私が「彼女」であった頃
椋畏泪
一
「行ってきまーす!」
「はーい、行ってらっしゃい」
今年小学校に上がった息子を、出来るだけ元気に送り出す。何気ない日常の一ページだが、だからこそ反抗期が来たら嫌だなとか、いつか息子が結婚して家を出てしまうのは寂しいなとか、心の底の方で感じてしまう。夫が休みならそんな感情も感じることなく忙しい日常に戻されてしまうのだが、昨日からの夜勤で帰ってきていない。
息子と夫と暮らす一軒家は、私一人には大きすぎる。そして、ついつい余計に考え込んでしまって、一人で感傷的になる。
「洗濯して、掃除機かけて、買い物行って、帰ってきたら家計簿」
独り言でやることをまとめ、曲がり角で息子の背中が見えなくなってから玄関の戸を閉める。
「ただいま」
誰にとはなく言うも、当然返事が帰ってくることはない。寂しさを紛らわすためにテレビの電源を入れ、昨夜一杯になった洗濯機に粉石鹸と柔軟剤を入れて蓋を閉めて、最近押しにくくなってきた『開始』のボタンを押す。

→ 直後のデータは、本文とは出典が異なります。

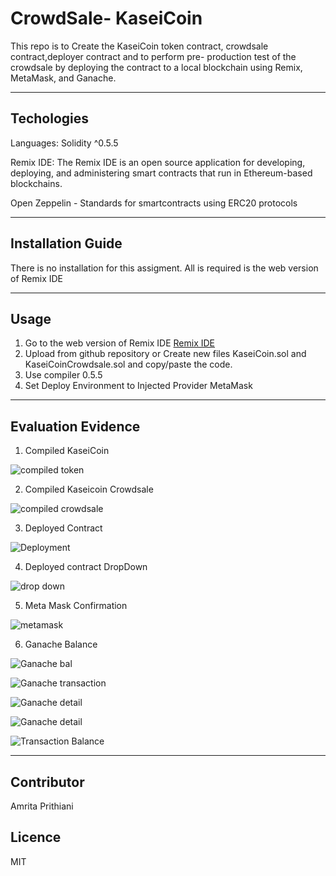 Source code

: # CrowdSale- KaseiCoin

This repo is to Create the KaseiCoin token contract, crowdsale contract,deployer contract and to perform pre- production test of the crowdsale by deploying the contract to a local blockchain using Remix, MetaMask, and Ganache.

----

## Techologies

Languages: Solidity ^0.5.5

Remix IDE: The Remix IDE is an open source application for developing, deploying, and administering smart contracts that run in Ethereum-based blockchains.

Open Zeppelin - Standards for smartcontracts using ERC20 protocols

----

## Installation Guide

There is no installation for this assigment. All is required is the web version of Remix IDE

-----

## Usage

1. Go to the web version of Remix IDE [Remix IDE](https://remix.ethereum.org/)
2. Upload from github repository or Create new files KaseiCoin.sol and KaseiCoinCrowdsale.sol and copy/paste the code.
3. Use compiler 0.5.5
4. Set Deploy Environment to Injected Provider MetaMask

----

## Evaluation Evidence

1. Compiled KaseiCoin

![compiled token](/Images/compiled_kaseiCion.png)

2. Compiled Kaseicoin Crowdsale

![compiled crowdsale](/Images/crowdsale_complied.png)

3. Deployed Contract

![Deployment](/Images/Deployed_Contract.png)

4. Deployed contract DropDown

![drop down](/Images/Deployed_Contract_dropdown.png)

5. Meta Mask Confirmation

![metamask](/Images/metamask_confirmation.png)

6. Ganache Balance

![Ganache bal](/Images/Ganache_balance.png)

![Ganache transaction](/Images/Ganache_transaction.png)

![Ganache detail](/Images/contract_creation.png)

![Ganache detail](/Images/Transaction_detail.png)

![Transaction Balance](/Images/Transaction_balance.png)

----

## Contributor

Amrita Prithiani

## Licence

MIT
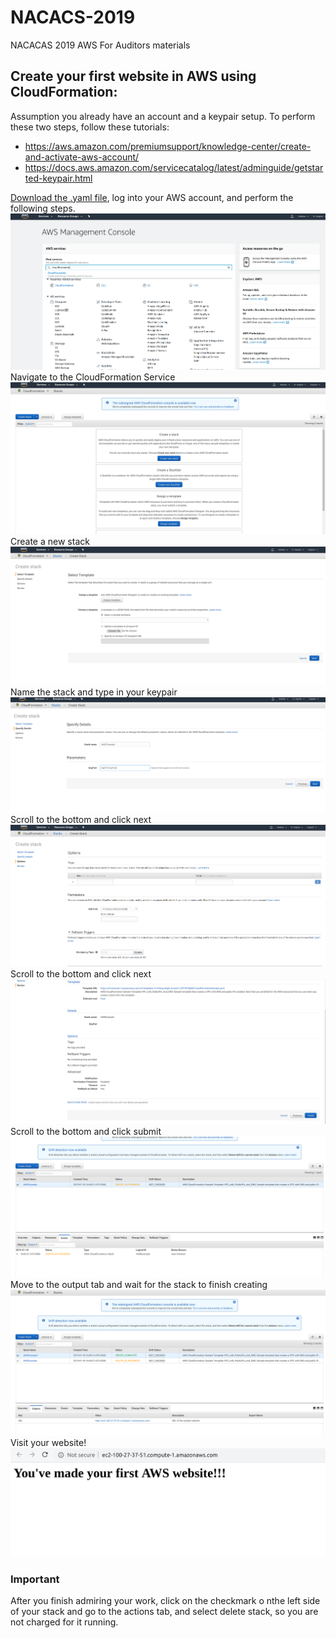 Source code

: # NACACS-2019
NACACAS 2019 AWS For Auditors materials


## Create your first website in AWS using CloudFormation:
Assumption you already have an account and a keypair setup. To perform these two steps, follow these tutorials:
* https://aws.amazon.com/premiumsupport/knowledge-center/create-and-activate-aws-account/
* https://docs.aws.amazon.com/servicecatalog/latest/adminguide/getstarted-keypair.html

[Download the .yaml file](https://github.com/aclarkData/NACACS-2019/blob/master/CloudFormationSample.yaml), log into your AWS account, and perform the following steps.
![AWSHome](/images/1.png)
Navigate to the CloudFormation Service
![2](/images/2.png)
Create a new stack
![3](/images/3.png)
Name the stack and type in your keypair
![4](/images/4.png)
Scroll to the bottom and click next
![5](/images/5.png)
Scroll to the bottom and click next
![6](/images/6.png)
Scroll to the bottom and click submit
![7](/images/7.png)
Move to the output tab and wait for the stack to finish creating
![8](/images/8.png)
Visit your website!
![10](/images/10.png)
### Important
After you finish admiring your work, click on the checkmark o nthe left side of your stack and go to the actions tab, and select delete stack, so you are not charged for it running. 
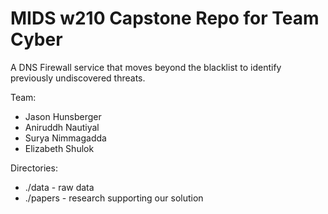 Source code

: # MIDS w210 Capstone Repo for Team Cyber

A DNS Firewall service that moves beyond the blacklist to identify previously undiscovered threats.

Team:
- Jason Hunsberger
- Aniruddh Nautiyal
- Surya Nimmagadda
- Elizabeth Shulok

Directories:
- ./data - raw data
- ./papers - research supporting our solution

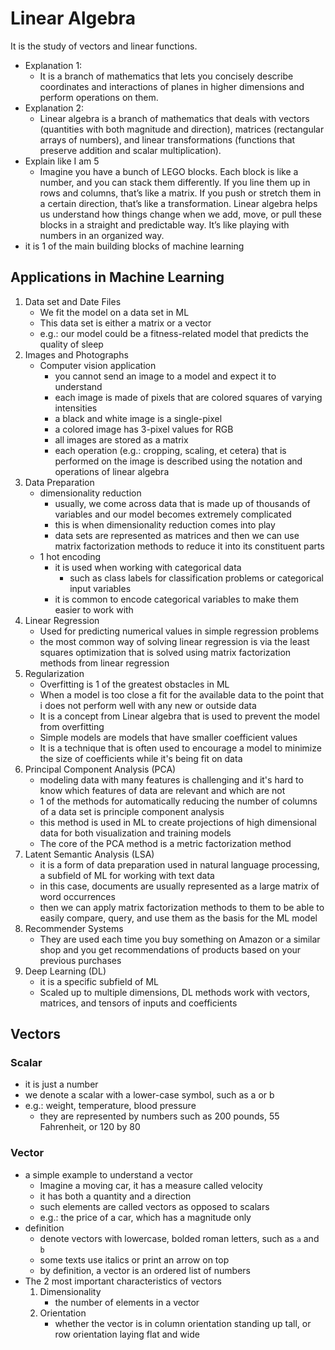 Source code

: # Linear Algebra
It is the study of vectors and linear functions.
- Explanation 1:
  - It is a branch of mathematics that lets you concisely describe coordinates and interactions of planes in higher dimensions and perform operations on them.
- Explanation 2:
  - Linear algebra is a branch of mathematics that deals with vectors (quantities with both magnitude and direction), matrices (rectangular arrays of numbers), and linear transformations (functions that preserve addition and scalar multiplication).
- Explain like I am 5
  - Imagine you have a bunch of LEGO blocks. Each block is like a number, and you can stack them differently. If you line them up in rows and columns, that’s like a matrix. If you push or stretch them in a certain direction, that’s like a transformation. Linear algebra helps us understand how things change when we add, move, or pull these blocks in a straight and predictable way. It’s like playing with numbers in an organized way.
- it is 1 of the main building blocks of machine learning
## Applications in Machine Learning
1. Data set and Date Files
    - We fit the model on a data set in ML
    - This data set is either a matrix or a vector
    - e.g.: our model could be a fitness-related model that predicts the quality of sleep
2. Images and Photographs
    - Computer vision application
      - you cannot send an image to a model and expect it to understand
      - each image is made of pixels that are colored squares of varying intensities
      - a black and white image is a single-pixel
      - a colored image has 3-pixel values for RGB
      - all images are stored as a matrix
      - each operation (e.g.: cropping, scaling, et cetera) that is performed on the image is described using the notation and operations of linear algebra 
3. Data Preparation
    - dimensionality reduction
      - usually, we come across data that is made up of thousands of variables and our model becomes extremely complicated
      - this is when dimensionality reduction comes into play
      - data sets are represented as matrices and then we can use matrix factorization methods to reduce it into its constituent parts
    - 1 hot encoding
      - it is used when working with categorical data
        - such as class labels for classification problems or categorical input variables
      - it is common to encode categorical variables to make them easier to work with
4. Linear Regression
    - Used for predicting numerical values in simple regression problems
    - the most common way of solving linear regression is via the least squares optimization that is solved using matrix factorization methods from linear regression
5. Regularization
    - Overfitting is 1 of the greatest obstacles in ML
    - When a model is too close a fit for the available data to the point that i does not perform well with any new or outside data
    - It is a concept from Linear algebra that is used to prevent the model from overfitting
    - Simple models are models that have smaller coefficient values
    - It is a technique that is often used to encourage a model to minimize the size of coefficients while it's being fit on data
6. Principal Component Analysis (PCA)
    - modeling data with many features is challenging and it's hard to know which features of data are relevant and which are not
    - 1 of the methods for automatically reducing the number of columns of a data set is principle component analysis
    - this method is used in ML to create projections of high dimensional data for both visualization and training models
    - The core of the PCA method is a metric factorization method
7. Latent Semantic Analysis (LSA)
    - it is a form of data preparation used in natural language processing, a subfield of ML for working with text data
    - in this case, documents are usually represented as a large matrix of word occurrences
    - then we can apply matrix factorization methods to them to be able to easily compare, query, and use them as the basis for the ML model
8. Recommender Systems
    - They are used each time you buy something on Amazon or a similar shop and you get recommendations of products based on your previous purchases
9. Deep Learning (DL)
    - it is a specific subfield of ML
    - Scaled up to multiple dimensions, DL methods work with vectors, matrices, and tensors of inputs and coefficients
## Vectors
### Scalar
- it is just a number
- we denote a scalar with a lower-case symbol, such as a or b
- e.g.: weight, temperature, blood pressure
  - they are represented by numbers such as 200 pounds, 55 Fahrenheit, or 120 by 80
### Vector
- a simple example to understand a vector
  - Imagine a moving car, it has a measure called velocity
  - it has both a quantity and a direction
  - such elements are called vectors as opposed to scalars
  - e.g.: the price of a car, which has a magnitude only
- definition
  - denote vectors with lowercase, bolded roman letters, such as `a` and `b`
  - some texts use italics or print an arrow on top
  - by definition, a vector is an ordered list of numbers
- The 2 most important characteristics of vectors
  1. Dimensionality
      - the number of elements in a vector
  2. Orientation
      - whether the vector is in column orientation standing up tall, or row orientation laying flat and wide
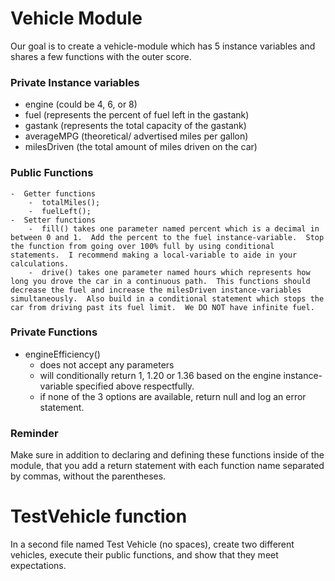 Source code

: # Vehicle Module

Our goal is to create a vehicle-module which has 5 instance variables and shares a few functions with the outer score.

### Private Instance variables
-  engine (could be 4, 6, or 8)
-  fuel (represents the percent of fuel left in the gastank)
-  gastank (represents the total capacity of the gastank)
-  averageMPG (theoretical/ advertised miles per gallon)
-  milesDriven (the total amount of miles driven on the car)

### Public Functions
    -  Getter functions
        -  totalMiles();
        -  fuelLeft();
    -  Setter functions
        -  fill() takes one parameter named percent which is a decimal in between 0 and 1.  Add the percent to the fuel instance-variable.  Stop the function from going over 100% full by using conditional statements.  I recommend making a local-variable to aide in your calculations.
        -  drive() takes one parameter named hours which represents how long you drove the car in a continuous path.  This functions should decrease the fuel and increase the milesDriven instance-variables simultaneously.  Also build in a conditional statement which stops the car from driving past its fuel limit.  We DO NOT have infinite fuel.
### Private Functions
-  engineEfficiency()
    -  does not accept any parameters
    -  will conditionally return 1, 1.20 or 1.36 based on the engine instance-variable specified above respectfully.
    -  if none of the 3 options are available, return null and log an error statement.

### Reminder
Make sure in addition to declaring and defining these functions inside of the module, that you add a return statement with each function name separated by commas, without the parentheses.

# TestVehicle function
In a second file named Test Vehicle (no spaces), create two different vehicles, execute their public functions, and show that they meet expectations.
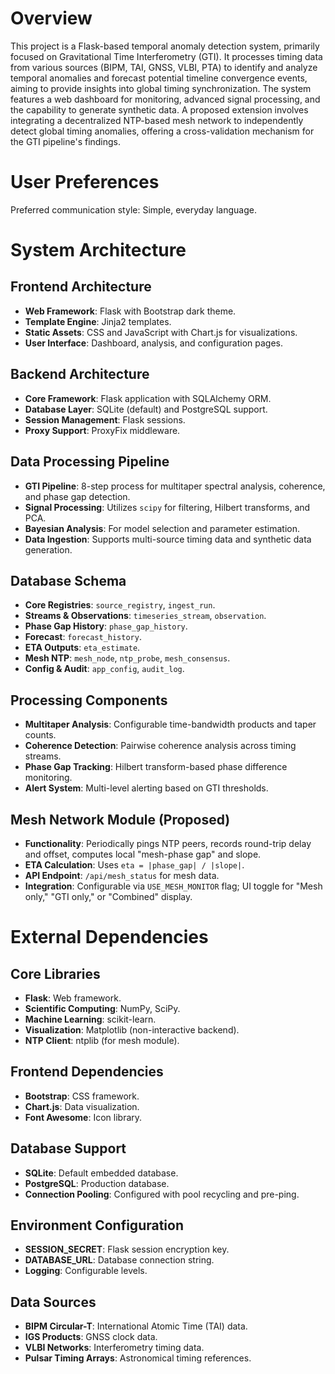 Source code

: # Overview
This project is a Flask-based temporal anomaly detection system, primarily focused on Gravitational Time Interferometry (GTI). It processes timing data from various sources (BIPM, TAI, GNSS, VLBI, PTA) to identify and analyze temporal anomalies and forecast potential timeline convergence events, aiming to provide insights into global timing synchronization. The system features a web dashboard for monitoring, advanced signal processing, and the capability to generate synthetic data. A proposed extension involves integrating a decentralized NTP-based mesh network to independently detect global timing anomalies, offering a cross-validation mechanism for the GTI pipeline's findings.

# User Preferences
Preferred communication style: Simple, everyday language.

# System Architecture

## Frontend Architecture
- **Web Framework**: Flask with Bootstrap dark theme.
- **Template Engine**: Jinja2 templates.
- **Static Assets**: CSS and JavaScript with Chart.js for visualizations.
- **User Interface**: Dashboard, analysis, and configuration pages.

## Backend Architecture
- **Core Framework**: Flask application with SQLAlchemy ORM.
- **Database Layer**: SQLite (default) and PostgreSQL support.
- **Session Management**: Flask sessions.
- **Proxy Support**: ProxyFix middleware.

## Data Processing Pipeline
- **GTI Pipeline**: 8-step process for multitaper spectral analysis, coherence, and phase gap detection.
- **Signal Processing**: Utilizes `scipy` for filtering, Hilbert transforms, and PCA.
- **Bayesian Analysis**: For model selection and parameter estimation.
- **Data Ingestion**: Supports multi-source timing data and synthetic data generation.

## Database Schema
- **Core Registries**: `source_registry`, `ingest_run`.
- **Streams & Observations**: `timeseries_stream`, `observation`.
- **Phase Gap History**: `phase_gap_history`.
- **Forecast**: `forecast_history`.
- **ETA Outputs**: `eta_estimate`.
- **Mesh NTP**: `mesh_node`, `ntp_probe`, `mesh_consensus`.
- **Config & Audit**: `app_config`, `audit_log`.

## Processing Components
- **Multitaper Analysis**: Configurable time-bandwidth products and taper counts.
- **Coherence Detection**: Pairwise coherence analysis across timing streams.
- **Phase Gap Tracking**: Hilbert transform-based phase difference monitoring.
- **Alert System**: Multi-level alerting based on GTI thresholds.

## Mesh Network Module (Proposed)
- **Functionality**: Periodically pings NTP peers, records round-trip delay and offset, computes local "mesh-phase gap" and slope.
- **ETA Calculation**: Uses `eta = |phase_gap| / |slope|`.
- **API Endpoint**: `/api/mesh_status` for mesh data.
- **Integration**: Configurable via `USE_MESH_MONITOR` flag; UI toggle for "Mesh only," "GTI only," or "Combined" display.

# External Dependencies

## Core Libraries
- **Flask**: Web framework.
- **Scientific Computing**: NumPy, SciPy.
- **Machine Learning**: scikit-learn.
- **Visualization**: Matplotlib (non-interactive backend).
- **NTP Client**: ntplib (for mesh module).

## Frontend Dependencies
- **Bootstrap**: CSS framework.
- **Chart.js**: Data visualization.
- **Font Awesome**: Icon library.

## Database Support
- **SQLite**: Default embedded database.
- **PostgreSQL**: Production database.
- **Connection Pooling**: Configured with pool recycling and pre-ping.

## Environment Configuration
- **SESSION_SECRET**: Flask session encryption key.
- **DATABASE_URL**: Database connection string.
- **Logging**: Configurable levels.

## Data Sources
- **BIPM Circular-T**: International Atomic Time (TAI) data.
- **IGS Products**: GNSS clock data.
- **VLBI Networks**: Interferometry timing data.
- **Pulsar Timing Arrays**: Astronomical timing references. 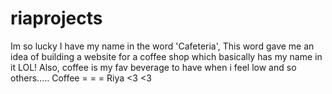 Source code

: # riaprojects
Im so lucky I have my name in the word 'Cafeteria',
This word gave me an idea of building a website for a coffee shop which basically has my name in it LOL!
Also, coffee is my fav beverage to have when i feel low and so others.....
Coffee = = = Riya <3 <3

洗濯機はもう替え時かな、なんて考えながらリビングへ向かい冷蔵庫から麦茶のボトルを出して、コップに半分くらい注いで食卓へついて一息入れる。テレビの向こうの世界には、強盗のニュースが取り上げられていたが、自宅が私の世界のほとんどを構成するようになってからは極端に身近に感じることが出来なくなっていた。
ぼんやり数分間、テレビを眺めていると、いつの間にか占いのコーナーが始まっていたので、それを合図にいつも通り充電式の掃除機を取りに部屋の対角線の方へと向かうと、ソファーに置きっ放しにしていた携帯電話の新規通知を知らせるランプが点滅していることに気付き、内容を確認する。メールが二通届いており、確認すると一通は私が良く利用する化粧品メーカーからの試供品の案内で、もう一通は夫からのものだった。
『今から帰るね。ありがとう、美味しいご飯楽しみにしてる!』
息子を送り出す前に送信したメールへの返信。最後には間の抜けたような表情の顔文字が良い味を出していた。私も『気を付けて帰ってきてね!』と夫に倣って変な顔文字を付けて返信をしてメールの画面を閉じると、まだ新規通知のランプが付いていた。
まだ何かメールを見落としていたかなと、もう一度確認するが受信トレイに未読メールはなく、ホーム画面に戻ってようやく通知の正体に気がついた。
『本日はマサちゃんさんの誕生日です! お祝いメッセージを送ってあげましょう』
今の夫と結婚する前に付き合っていた最後の彼氏の誕生日、そう言えば今日だったな。突然、懐かしさに襲われる。
前の彼氏、マサちゃんと別れてから数回携帯電話の機種変は行なっていたが、電話帳のデータがまだ残っていたことに驚きだ。前の機種では誕生日に通知なんて来なかったので、単純に高性能になってきていて便利だなと思う反面、迷惑だとも感じた。一度終わった恋と感情。あの頃から私はどれくらい変わっただろうか?